CONTRIBUTED BY PER SCHROEDER
The real story of the Volkswagen Type 1 Beetle begins long before the first VWs were imported to the United States in 1949. Born during a troubled time, the KDF (Kraft durch Freude-Wagen, or “Strength Through Joy Car”) was conceived and incubated prior to the start of World War II. Ferdinand Porsche’s design team took four years to finalize the innovative design and the final batch of 20 prototypes hit the road in 1938. Precious few of these first proto-Bugs still survive, as the Factory ordered their destruction in 1942.
Things rarely go as planned—especially during times of war. Several pre-production KDF Wagens were saved from certain doom and plenty of 1941-1945 war era cars survived, including ones adapted for combat, like the Thing-like Kubelwagen and amphibious Schwimmwagen. Whatever wasn’t destroyed during the war was liberated by Allies and spread to the wind. They found their way to museums and private collections like the fossils they are.
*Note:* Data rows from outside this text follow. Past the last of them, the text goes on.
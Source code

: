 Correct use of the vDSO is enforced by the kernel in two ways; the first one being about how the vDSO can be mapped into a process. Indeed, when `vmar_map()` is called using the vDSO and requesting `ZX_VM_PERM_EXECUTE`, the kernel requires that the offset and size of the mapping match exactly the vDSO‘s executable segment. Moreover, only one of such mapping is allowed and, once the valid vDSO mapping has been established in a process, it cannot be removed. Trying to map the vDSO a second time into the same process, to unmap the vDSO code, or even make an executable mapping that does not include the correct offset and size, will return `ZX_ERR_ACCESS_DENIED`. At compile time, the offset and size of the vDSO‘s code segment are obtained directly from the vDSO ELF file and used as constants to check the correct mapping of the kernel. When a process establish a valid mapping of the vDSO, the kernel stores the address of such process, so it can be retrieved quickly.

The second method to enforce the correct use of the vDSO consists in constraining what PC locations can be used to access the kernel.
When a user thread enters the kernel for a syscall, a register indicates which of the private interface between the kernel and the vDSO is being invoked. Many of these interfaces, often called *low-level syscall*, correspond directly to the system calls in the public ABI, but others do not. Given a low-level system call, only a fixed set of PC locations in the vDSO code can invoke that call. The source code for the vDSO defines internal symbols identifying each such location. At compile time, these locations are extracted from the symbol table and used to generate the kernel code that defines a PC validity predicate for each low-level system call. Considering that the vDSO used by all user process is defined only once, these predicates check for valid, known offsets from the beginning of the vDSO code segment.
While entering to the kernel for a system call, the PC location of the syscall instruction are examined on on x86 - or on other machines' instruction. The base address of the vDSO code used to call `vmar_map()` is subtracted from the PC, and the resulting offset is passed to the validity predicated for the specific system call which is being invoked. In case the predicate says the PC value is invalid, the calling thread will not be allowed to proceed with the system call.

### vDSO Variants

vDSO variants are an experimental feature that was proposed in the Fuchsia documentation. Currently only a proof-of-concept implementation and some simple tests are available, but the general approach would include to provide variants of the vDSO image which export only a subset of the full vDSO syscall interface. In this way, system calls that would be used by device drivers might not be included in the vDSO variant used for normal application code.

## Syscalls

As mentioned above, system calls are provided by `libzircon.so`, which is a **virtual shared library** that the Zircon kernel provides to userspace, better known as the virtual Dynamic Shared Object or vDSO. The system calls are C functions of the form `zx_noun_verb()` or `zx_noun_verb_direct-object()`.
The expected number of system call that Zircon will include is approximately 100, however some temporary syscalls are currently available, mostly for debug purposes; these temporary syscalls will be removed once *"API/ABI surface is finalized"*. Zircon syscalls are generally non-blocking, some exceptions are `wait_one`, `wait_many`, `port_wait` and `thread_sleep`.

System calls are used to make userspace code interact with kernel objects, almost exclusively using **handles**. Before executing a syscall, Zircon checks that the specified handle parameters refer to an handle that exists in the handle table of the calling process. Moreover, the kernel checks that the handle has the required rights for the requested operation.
The modern chapter of one particular 1938 prototype starts about six years ago when it surfaced in Lithuania. It was determined through some very clever sleuthing that it was the sixth prototype built in 1938. While not quite as primitive as the first few built in 1937, it still had enough unique characteristics to make it recognizable and identifiable, despite being cut up and placed on top of the chassis from a Volga.
With over 4500 posts and three million views, the thread on The Samba that chronicles the find and restoration process is good for hours—days of entertainment as the tale unfolds. Fair Warning—don’t expect to get much work done once you start reading.